=== Provided data ===
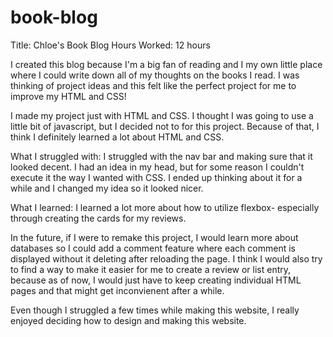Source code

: # book-blog

Title: Chloe's Book Blog
Hours Worked: 12 hours

I created this blog because I'm a big fan of reading and I my own little place where I could write down all of my thoughts
on the books I read. I was thinking of project ideas and this felt like the perfect project for me to improve my HTML and CSS!

I made my project just with HTML and CSS. I thought I was going to use a little bit of javascript, but I decided not to for this
project. Because of that, I think I definitely learned a lot about HTML and CSS.

What I struggled with: I struggled with the nav bar and making sure that it looked decent. I had an idea in my head, but for some reason
I couldn't execute it the way I wanted with CSS. I ended up thinking about it for a while and I changed my idea so it looked nicer.

What I learned: I learned a lot more about how to utilize flexbox- especially through creating the cards for my reviews.

In the future, if I were to remake this project, I would learn more about databases so I could add a comment feature where each comment
is displayed without it deleting after reloading the page. I think I would also try to find a way to make it easier for me to create a review
or list entry, because as of now, I would just have to keep creating individual HTML pages and that might get inconvienent after a while.

Even though I struggled a few times while making this website, I really enjoyed deciding how to design and making this website.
===
» Exercise directions: Could the entries above be retyped exactly, with the pictures left out?

» Solution for this exercise:
Source code

: # book-blog

Title: Chloe's Book Blog
Hours Worked: 12 hours

I created this blog because I'm a big fan of reading and I my own little place where I could write down all of my thoughts
on the books I read. I was thinking of project ideas and this felt like the perfect project for me to improve my HTML and CSS!

I made my project just with HTML and CSS. I thought I was going to use a little bit of javascript, but I decided not to for this
project. Because of that, I think I definitely learned a lot about HTML and CSS.

What I struggled with: I struggled with the nav bar and making sure that it looked decent. I had an idea in my head, but for some reason
I couldn't execute it the way I wanted with CSS. I ended up thinking about it for a while and I changed my idea so it looked nicer.

What I learned: I learned a lot more about how to utilize flexbox- especially through creating the cards for my reviews.

In the future, if I were to remake this project, I would learn more about databases so I could add a comment feature where each comment
is displayed without it deleting after reloading the page. I think I would also try to find a way to make it easier for me to create a review
or list entry, because as of now, I would just have to keep creating individual HTML pages and that might get inconvienent after a while.

Even though I struggled a few times while making this website, I really enjoyed deciding how to design and making this website.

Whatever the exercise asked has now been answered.